> [Work to be completed]: Copy exactly the stretch of data below from the line with "The **correct** way" through the line with "This is an example", including both of those lines.

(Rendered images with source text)

------

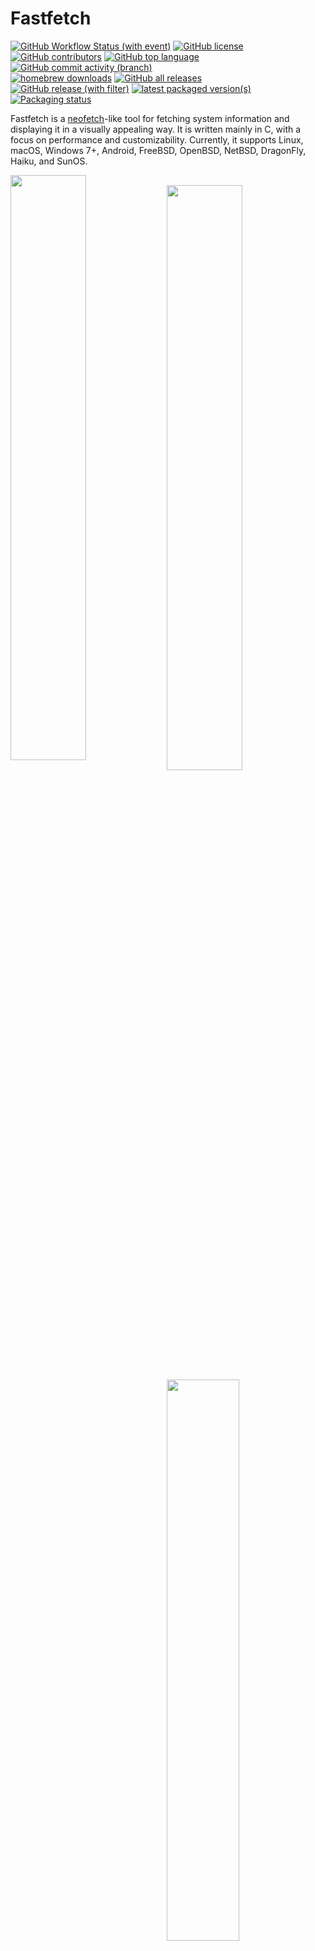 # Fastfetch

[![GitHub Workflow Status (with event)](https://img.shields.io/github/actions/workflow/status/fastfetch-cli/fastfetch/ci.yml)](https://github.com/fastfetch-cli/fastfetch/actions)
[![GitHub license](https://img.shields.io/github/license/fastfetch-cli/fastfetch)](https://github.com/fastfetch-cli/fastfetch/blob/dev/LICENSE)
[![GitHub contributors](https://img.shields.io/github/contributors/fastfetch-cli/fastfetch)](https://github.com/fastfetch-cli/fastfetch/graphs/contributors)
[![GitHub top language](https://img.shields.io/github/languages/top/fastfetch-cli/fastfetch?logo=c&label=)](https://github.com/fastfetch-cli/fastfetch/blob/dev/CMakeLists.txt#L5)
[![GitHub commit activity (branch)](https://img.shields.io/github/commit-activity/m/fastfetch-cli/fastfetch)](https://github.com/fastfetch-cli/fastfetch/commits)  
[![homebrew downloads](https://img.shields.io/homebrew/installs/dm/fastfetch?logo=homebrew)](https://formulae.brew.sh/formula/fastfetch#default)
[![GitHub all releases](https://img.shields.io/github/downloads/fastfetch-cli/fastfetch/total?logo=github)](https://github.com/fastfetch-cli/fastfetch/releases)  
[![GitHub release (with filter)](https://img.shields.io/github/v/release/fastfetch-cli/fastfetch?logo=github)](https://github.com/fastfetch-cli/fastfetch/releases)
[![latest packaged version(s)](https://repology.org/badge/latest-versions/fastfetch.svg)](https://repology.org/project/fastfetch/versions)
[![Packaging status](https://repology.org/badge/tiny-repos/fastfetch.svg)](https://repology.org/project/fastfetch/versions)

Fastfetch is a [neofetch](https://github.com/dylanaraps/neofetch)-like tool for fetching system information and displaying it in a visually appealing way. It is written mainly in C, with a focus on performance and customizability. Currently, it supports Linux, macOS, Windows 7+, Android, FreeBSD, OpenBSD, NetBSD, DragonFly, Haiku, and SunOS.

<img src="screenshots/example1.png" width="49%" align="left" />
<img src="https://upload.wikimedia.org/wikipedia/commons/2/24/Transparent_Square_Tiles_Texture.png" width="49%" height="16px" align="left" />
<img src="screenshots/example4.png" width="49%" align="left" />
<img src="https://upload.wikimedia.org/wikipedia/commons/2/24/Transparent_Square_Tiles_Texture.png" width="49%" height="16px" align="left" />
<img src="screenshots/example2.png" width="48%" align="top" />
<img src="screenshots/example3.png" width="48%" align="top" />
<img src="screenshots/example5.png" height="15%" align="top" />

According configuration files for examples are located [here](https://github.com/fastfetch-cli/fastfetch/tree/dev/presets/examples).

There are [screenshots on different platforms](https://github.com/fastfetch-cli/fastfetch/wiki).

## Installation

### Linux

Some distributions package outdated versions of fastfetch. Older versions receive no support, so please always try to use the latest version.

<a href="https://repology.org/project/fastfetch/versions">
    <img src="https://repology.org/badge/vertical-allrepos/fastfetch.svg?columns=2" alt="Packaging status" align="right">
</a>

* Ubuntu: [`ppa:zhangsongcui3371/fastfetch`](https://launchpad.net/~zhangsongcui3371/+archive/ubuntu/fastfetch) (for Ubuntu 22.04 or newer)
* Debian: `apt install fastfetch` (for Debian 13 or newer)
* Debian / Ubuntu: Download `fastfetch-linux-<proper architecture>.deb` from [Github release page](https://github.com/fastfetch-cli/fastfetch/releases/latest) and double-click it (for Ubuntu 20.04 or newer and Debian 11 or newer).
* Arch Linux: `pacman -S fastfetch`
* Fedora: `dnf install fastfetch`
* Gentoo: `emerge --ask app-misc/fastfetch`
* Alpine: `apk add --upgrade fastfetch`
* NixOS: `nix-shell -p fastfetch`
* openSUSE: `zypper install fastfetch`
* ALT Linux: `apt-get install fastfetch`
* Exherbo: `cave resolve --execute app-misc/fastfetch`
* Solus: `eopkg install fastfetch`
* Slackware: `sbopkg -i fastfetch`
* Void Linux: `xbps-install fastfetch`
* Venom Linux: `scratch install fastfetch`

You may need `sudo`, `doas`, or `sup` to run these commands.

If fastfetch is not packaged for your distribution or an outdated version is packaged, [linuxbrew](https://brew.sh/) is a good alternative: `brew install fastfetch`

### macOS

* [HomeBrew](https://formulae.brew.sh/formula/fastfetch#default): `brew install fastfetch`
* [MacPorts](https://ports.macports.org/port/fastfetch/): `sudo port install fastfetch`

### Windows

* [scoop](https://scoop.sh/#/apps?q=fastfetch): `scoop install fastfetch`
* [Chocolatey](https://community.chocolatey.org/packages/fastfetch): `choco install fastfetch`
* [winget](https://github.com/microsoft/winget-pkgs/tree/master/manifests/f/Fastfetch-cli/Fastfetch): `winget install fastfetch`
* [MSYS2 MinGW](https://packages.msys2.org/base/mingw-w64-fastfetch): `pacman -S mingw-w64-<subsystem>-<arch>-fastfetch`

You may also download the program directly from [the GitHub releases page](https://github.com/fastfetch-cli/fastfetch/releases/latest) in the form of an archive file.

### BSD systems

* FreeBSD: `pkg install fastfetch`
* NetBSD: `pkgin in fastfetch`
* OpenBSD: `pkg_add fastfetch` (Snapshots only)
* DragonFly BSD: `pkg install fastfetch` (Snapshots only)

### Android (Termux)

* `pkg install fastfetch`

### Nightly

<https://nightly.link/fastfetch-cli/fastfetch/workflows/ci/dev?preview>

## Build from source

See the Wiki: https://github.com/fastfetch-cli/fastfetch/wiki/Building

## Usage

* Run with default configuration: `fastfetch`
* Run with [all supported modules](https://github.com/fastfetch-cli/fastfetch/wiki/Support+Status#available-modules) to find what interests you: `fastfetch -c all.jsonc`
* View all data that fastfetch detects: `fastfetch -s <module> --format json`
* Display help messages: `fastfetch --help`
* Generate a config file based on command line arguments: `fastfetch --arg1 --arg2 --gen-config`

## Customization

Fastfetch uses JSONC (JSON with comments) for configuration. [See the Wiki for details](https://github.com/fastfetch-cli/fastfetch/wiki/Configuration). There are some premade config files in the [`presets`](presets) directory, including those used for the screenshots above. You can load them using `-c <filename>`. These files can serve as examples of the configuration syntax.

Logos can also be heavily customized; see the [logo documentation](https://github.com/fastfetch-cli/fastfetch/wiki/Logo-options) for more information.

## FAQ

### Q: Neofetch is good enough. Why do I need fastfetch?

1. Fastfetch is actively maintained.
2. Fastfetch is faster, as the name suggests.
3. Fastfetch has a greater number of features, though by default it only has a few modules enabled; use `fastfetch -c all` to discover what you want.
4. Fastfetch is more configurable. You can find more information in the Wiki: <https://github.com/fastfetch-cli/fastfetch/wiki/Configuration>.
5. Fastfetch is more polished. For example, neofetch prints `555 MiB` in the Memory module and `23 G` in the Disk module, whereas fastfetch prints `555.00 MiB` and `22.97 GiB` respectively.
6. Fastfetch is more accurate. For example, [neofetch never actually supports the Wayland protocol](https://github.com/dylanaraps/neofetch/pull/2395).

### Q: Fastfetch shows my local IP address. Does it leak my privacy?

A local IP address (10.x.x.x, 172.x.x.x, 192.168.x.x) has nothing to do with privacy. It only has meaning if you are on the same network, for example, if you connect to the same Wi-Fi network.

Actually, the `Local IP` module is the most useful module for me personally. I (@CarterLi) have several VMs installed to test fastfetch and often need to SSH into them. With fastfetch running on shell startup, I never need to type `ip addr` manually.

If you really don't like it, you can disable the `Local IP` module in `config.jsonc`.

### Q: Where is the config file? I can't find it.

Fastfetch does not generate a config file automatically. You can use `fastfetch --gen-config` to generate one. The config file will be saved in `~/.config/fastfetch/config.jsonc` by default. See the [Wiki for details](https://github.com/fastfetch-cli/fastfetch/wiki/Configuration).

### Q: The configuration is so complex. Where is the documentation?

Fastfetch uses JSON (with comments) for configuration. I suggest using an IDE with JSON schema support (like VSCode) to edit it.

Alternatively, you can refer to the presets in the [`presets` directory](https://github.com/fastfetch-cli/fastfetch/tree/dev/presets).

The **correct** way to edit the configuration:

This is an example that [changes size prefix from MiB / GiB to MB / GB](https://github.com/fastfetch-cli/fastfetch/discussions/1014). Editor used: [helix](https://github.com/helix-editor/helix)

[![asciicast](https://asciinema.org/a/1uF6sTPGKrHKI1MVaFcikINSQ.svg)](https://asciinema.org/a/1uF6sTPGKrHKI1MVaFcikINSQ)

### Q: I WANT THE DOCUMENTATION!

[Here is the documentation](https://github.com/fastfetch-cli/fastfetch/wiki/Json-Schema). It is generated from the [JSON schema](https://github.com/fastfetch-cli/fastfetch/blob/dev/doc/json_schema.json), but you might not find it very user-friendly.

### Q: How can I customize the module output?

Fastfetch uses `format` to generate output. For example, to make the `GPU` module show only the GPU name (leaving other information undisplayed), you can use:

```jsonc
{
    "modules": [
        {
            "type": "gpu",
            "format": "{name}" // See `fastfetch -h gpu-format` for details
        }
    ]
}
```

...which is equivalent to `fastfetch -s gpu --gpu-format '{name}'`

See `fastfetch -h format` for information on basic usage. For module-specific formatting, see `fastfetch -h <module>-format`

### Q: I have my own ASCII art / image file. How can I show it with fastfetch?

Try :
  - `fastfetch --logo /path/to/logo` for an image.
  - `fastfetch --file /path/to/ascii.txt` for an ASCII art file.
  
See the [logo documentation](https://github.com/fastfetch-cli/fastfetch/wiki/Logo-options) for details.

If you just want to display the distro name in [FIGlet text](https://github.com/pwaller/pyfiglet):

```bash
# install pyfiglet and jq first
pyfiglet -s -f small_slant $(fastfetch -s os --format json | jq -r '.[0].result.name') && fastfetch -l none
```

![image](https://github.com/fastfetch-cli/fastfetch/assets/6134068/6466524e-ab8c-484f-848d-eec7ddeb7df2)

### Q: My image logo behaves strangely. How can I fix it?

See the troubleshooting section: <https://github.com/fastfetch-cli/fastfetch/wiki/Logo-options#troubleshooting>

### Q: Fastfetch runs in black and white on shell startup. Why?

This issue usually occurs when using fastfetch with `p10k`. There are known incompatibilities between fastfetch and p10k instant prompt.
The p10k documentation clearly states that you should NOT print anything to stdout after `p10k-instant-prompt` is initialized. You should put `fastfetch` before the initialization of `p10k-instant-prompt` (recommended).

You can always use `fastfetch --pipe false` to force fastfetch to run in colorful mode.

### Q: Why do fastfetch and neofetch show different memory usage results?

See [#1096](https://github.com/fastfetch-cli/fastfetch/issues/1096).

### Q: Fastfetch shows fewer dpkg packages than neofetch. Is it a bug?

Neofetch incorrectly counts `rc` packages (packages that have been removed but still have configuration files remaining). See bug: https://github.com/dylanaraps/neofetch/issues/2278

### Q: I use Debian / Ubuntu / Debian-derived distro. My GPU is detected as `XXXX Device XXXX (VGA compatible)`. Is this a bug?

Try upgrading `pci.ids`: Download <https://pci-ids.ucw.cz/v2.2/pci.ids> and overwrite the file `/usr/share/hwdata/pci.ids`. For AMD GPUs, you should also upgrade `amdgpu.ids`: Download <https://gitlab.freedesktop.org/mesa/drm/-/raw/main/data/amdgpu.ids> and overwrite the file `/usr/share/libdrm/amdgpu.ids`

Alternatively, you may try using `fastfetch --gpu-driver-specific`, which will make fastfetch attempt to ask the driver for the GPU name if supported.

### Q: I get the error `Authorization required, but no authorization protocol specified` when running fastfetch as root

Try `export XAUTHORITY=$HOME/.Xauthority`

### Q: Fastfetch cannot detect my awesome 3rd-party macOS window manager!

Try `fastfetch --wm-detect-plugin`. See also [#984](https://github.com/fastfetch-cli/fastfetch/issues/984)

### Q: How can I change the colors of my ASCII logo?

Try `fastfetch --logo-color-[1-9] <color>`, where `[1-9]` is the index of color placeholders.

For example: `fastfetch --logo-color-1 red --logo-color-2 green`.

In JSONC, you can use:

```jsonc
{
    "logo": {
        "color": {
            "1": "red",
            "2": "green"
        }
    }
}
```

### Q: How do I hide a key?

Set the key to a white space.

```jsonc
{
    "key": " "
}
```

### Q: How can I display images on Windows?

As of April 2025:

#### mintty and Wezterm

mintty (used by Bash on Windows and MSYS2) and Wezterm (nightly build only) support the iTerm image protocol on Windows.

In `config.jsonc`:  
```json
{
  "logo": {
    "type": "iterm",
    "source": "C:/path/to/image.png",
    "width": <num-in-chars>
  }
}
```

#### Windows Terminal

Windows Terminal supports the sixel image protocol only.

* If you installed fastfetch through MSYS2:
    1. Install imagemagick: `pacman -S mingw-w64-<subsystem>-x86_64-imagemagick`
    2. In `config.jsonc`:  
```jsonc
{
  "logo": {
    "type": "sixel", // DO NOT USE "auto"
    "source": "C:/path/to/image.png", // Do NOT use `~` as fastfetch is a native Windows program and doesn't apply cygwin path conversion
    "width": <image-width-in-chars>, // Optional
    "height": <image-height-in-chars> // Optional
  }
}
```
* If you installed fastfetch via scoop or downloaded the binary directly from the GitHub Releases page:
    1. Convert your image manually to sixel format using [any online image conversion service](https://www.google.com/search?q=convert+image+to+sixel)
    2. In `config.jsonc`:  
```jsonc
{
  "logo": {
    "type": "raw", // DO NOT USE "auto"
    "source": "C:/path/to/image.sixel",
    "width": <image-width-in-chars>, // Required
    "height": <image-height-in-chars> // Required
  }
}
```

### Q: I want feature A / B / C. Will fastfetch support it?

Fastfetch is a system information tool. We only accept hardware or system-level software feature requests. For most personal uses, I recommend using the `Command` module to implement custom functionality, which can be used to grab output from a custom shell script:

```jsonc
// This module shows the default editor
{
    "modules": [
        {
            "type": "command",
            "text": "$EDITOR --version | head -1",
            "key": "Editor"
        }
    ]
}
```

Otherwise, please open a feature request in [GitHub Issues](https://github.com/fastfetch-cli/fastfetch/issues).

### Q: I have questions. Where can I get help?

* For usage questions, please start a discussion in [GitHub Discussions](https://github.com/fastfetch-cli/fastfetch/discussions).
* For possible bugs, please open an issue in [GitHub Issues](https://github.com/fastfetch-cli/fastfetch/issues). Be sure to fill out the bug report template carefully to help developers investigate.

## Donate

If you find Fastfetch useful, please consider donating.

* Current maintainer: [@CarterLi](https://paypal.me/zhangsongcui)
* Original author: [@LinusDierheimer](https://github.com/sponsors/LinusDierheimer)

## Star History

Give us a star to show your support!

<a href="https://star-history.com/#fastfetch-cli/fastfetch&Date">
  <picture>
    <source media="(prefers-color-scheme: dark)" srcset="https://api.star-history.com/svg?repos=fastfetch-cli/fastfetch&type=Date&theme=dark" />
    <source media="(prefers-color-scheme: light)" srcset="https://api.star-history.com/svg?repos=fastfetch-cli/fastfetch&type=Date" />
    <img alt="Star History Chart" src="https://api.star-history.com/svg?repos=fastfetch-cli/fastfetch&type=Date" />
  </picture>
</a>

------

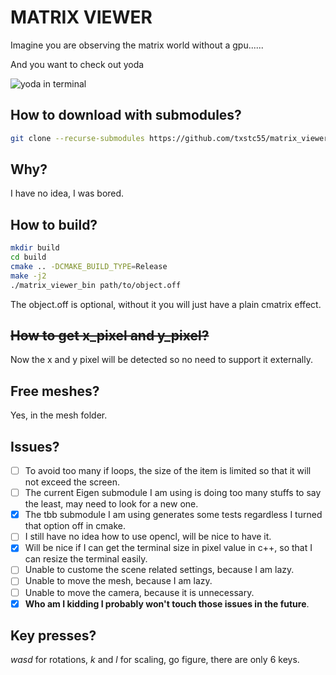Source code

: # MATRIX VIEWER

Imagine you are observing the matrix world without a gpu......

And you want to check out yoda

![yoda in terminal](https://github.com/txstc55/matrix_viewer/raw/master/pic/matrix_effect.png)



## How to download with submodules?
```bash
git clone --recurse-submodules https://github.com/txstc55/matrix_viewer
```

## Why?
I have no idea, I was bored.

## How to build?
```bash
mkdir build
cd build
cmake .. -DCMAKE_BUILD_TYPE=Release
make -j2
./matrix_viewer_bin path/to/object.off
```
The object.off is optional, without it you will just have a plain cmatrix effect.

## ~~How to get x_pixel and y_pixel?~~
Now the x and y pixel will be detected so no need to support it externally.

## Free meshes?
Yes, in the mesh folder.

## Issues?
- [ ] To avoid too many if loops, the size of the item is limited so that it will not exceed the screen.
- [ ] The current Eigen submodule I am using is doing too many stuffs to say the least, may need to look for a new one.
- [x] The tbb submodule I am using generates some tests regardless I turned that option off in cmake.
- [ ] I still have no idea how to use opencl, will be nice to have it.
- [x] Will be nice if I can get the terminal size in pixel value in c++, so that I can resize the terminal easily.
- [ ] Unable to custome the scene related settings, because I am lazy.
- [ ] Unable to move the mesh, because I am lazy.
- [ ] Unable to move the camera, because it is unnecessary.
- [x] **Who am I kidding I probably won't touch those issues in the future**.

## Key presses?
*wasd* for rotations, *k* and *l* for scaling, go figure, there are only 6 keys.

------

> [Answer section]:
The **correct** way to edit the configuration:

This is an example that [changes size prefix from MiB / GiB to MB / GB](https://github.com/fastfetch-cli/fastfetch/discussions/1014). Editor used: [helix](https://github.com/helix-editor/helix)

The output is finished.